Monday, February 20, 2012

Overcoming parental insecurities involved in raising a child in a non-traditional home during early childhood by James Parker

Raising a child in a non-traditional household can be difficult on the parent that the child may spend less time with. In most situations this is an arrangement that consist of a child residing with one custodial parent for a majority of the time, and staying with the other parent only during scheduled times. The most common schedule being bi-monthly, (in this context 2 times a month) and for longer periods of times such as summer visitation that could consist of weeks to months. These arrangements are seen in most custody agreements in the United States when the parents remain involved with the child’s upbringing, but no longer live in the same household.
For the parent that spends less time with the child, feelings of doubt may frequent their mind and worries that their child may not become as close to them or love them as much. It is very important to adhere to certain guidelines and consistencies in order for the child to grow to learn the routine and establish a sense of security with the non-custodial parent. The end result would be a strong and loving relationship between parent and child.
It is important to know that one of the first and basic needs a child seeks to obtain is a strong sense and safety and security. A parent must assure the child that they are safe while they are with them. This can be established by being present with the child consistently during their time. The opposite could be leaving the child alone for long periods of time or leaving and returning at inconsistent intervals. This also brings out the importance of a predictable routine. By conducting daily interactions the same way or in a similar way, the child will begin to learn the routine and if the routine is disrupted the child has become adapted and can return to the baseline with less emotional distress.
Frustration tolerance is also important for both the child and the parent. Using consistent forms of positive reinforcement and a predictable discipline policy will result in the child responding more positively and the parent will also learn more controled forms of redirection that result in a more productive outcome. An example would be that when the child receives a consequence for throwing a ball at the television, it is important the child receive the same consequence if the action is repeated.  The same is for praise. If a child is given a reward for a positive action, this should be followed through with again, at realistic intervals, when the action is repeated.
One final approach, that may be more difficult to achieve, but with help with the child learning the routine is co-parenting. Each parent must strive to be consistent with the routes taken be achieve positive goals in the child’s development. This can be difficult if one or both parents are not interested in this approach. However if co-parenting occurs with respectable efforts given by both parties, the child can know what to predict within each home and this reinforces securities. One example would be to construct a sticker chart with simple goals for the child. These could consist of taking a bath, or picking up toys. The child receives a star when the goal is met. This chart can be passed between household to assist in structuring a consistent routine. A positive outcome can be achieved even if one parent remains consistent, in that the child will have a strong secure bond when the stimulus they encounter within the household is predictable.

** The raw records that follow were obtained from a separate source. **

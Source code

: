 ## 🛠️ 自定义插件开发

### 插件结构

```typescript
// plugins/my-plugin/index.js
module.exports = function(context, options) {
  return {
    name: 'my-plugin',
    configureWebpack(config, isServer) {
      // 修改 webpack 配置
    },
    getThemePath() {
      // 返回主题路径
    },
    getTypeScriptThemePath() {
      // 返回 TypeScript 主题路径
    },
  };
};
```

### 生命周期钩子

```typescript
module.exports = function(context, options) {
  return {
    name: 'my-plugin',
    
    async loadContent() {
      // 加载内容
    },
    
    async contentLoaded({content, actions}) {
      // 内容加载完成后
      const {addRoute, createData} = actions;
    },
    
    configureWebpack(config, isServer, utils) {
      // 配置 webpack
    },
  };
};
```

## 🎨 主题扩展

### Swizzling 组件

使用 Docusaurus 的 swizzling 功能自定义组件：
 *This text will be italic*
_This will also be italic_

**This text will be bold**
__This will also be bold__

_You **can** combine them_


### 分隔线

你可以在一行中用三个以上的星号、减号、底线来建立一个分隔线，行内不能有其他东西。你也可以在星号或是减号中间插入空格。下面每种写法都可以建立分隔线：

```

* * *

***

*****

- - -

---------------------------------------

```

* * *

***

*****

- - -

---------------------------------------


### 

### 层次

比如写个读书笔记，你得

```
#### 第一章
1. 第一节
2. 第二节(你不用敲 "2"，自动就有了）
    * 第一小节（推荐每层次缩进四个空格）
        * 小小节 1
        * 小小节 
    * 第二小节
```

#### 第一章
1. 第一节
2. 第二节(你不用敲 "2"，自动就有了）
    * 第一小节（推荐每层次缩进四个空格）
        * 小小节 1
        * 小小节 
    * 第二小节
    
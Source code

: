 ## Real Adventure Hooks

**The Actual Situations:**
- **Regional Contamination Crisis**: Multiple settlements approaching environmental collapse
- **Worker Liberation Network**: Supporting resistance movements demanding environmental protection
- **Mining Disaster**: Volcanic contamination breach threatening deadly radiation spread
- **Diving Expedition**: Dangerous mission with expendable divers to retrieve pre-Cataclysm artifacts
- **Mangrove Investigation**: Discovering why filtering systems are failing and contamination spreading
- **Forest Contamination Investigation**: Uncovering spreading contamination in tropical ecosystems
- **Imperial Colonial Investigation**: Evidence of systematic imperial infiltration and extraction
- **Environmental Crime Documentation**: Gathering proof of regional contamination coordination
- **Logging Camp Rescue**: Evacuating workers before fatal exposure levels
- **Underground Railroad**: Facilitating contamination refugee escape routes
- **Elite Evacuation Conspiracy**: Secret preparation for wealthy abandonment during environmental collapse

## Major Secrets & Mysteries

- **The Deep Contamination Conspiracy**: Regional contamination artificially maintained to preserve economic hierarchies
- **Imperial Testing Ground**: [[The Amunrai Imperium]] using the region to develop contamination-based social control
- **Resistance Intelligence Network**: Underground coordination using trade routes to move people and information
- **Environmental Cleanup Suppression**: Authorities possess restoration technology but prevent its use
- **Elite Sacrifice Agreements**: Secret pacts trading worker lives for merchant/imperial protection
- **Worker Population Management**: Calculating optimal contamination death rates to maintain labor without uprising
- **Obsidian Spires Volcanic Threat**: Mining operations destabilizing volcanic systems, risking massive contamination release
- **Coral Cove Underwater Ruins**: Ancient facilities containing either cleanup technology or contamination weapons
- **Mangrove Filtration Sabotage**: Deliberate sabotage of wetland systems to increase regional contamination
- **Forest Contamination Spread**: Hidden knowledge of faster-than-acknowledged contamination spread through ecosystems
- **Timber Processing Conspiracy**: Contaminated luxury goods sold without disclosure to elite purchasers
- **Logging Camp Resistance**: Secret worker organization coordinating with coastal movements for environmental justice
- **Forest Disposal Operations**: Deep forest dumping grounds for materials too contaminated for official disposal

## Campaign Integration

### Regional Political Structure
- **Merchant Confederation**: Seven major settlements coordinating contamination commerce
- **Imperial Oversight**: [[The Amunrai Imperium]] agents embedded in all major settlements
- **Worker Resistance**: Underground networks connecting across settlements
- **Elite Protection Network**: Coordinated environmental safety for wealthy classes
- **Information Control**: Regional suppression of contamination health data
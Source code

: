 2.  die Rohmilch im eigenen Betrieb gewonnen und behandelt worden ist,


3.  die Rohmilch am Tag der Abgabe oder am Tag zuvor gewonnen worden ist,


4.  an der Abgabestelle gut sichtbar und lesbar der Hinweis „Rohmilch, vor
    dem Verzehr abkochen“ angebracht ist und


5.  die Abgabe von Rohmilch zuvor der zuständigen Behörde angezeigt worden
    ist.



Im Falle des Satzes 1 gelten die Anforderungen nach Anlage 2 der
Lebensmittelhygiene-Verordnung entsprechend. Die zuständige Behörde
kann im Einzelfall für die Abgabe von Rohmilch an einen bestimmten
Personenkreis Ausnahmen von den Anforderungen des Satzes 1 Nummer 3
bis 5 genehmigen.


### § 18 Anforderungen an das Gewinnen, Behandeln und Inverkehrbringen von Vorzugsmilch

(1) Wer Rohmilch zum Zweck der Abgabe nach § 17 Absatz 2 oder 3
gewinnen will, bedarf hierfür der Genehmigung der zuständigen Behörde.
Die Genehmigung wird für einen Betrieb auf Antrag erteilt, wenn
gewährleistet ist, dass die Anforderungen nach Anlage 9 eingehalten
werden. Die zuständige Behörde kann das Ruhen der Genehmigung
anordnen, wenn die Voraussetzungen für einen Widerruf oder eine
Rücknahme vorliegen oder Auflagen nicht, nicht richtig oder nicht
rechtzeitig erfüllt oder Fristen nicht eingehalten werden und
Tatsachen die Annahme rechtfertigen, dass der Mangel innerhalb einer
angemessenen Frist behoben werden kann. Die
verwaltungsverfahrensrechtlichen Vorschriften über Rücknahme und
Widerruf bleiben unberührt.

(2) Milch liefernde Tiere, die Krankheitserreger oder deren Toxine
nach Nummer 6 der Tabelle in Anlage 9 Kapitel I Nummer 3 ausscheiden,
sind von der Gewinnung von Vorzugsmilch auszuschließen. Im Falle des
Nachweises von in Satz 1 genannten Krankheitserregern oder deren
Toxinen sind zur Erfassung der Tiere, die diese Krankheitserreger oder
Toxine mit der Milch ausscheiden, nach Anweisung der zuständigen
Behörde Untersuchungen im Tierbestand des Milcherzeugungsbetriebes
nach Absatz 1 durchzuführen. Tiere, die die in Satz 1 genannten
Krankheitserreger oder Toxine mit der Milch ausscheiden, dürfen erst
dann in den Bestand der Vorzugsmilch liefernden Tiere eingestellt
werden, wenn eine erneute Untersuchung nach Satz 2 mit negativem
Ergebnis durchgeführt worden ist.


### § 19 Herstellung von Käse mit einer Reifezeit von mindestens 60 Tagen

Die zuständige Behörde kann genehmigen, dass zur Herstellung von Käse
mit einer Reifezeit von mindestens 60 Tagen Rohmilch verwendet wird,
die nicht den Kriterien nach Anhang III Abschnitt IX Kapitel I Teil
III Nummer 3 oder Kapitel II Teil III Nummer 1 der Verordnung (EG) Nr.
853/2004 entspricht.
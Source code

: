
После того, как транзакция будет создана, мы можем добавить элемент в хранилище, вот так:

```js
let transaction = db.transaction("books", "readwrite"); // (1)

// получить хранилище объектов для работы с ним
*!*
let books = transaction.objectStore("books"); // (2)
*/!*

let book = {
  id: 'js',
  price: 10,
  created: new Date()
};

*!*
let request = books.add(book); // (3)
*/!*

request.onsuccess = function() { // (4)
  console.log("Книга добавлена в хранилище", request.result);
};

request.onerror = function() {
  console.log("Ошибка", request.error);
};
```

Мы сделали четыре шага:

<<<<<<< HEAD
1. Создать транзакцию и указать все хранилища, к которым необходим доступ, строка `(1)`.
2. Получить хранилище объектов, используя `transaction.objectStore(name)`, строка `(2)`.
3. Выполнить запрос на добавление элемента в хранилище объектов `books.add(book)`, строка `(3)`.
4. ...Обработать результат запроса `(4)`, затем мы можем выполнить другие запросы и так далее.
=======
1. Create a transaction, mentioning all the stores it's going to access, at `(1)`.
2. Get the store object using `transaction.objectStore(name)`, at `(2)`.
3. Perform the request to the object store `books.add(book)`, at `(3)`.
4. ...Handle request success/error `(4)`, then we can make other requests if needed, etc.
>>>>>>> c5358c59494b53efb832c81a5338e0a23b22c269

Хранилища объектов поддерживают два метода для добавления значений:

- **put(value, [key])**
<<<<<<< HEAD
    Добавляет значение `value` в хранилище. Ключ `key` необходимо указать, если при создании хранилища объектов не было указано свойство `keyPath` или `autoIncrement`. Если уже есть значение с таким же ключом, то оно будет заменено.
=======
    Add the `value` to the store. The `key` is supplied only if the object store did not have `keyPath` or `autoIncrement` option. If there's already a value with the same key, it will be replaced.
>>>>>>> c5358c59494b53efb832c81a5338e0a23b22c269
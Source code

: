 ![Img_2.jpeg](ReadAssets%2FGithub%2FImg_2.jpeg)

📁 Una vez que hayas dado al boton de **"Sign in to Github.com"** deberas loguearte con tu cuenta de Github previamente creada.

  1. Growing up in a non-traditional home I find myself wishing that this information would have been made readily available to my parents.I think that most important aspect is the cooperation and goals of the parents. Open communication between split parents is key to providing consistency in the child's non-traditional life.
    -Jordan Milliken

  2. There is alot of good advice in your post. When my wife and I were foster parents one of the most important things was to give the kids a sense of being safe and secure. This was not an easy task. We had to learn how to make these children feel at home. This meant including them into our everyday routine and giving them alot of attention. Sometimes our own children were put aside, but just for a short time. I remeber the first children we had in our home were three brothers who had been in foster care for over six years. In that time they had been in 15 different foster homes, ours was number 16. They stayed with us for 3 1/2 years until they were returned home. Why the difference? I believe it is because they became our kids. We treated them no different than our own, with one exception, we did not spank them, but by this time my boys were too old for spankings also. - Sam Dillé

  3. When I think of a non-traditional home, I think of mine. My husband and I adopted two girls. The oldest was 22 hours old when we brought her home from the hospital and the youngest was 3 days old. I had briefly met their mothers before they were born. I was at the hospital when they were born. A lot of the kids they grew up with do not know that they are adopted. Nevertheless, ours is a non-traditional home. We have always made it known to them that they were adopted. The older they got, the more inquisitive they got about who their parents were. My biggest insecurity was being afraid the girls would leave once they were old enough to be on their own. Quite the contrary. My oldest daughter is married but she either comes by the house or calls everyday. My youngest daughter is 20 and still lives at home. She keeps telling us that she is never leaving. They do both know their biological parents and siblings but have no desire to leave us. I was so insecure about what would happen when they met their biological parents.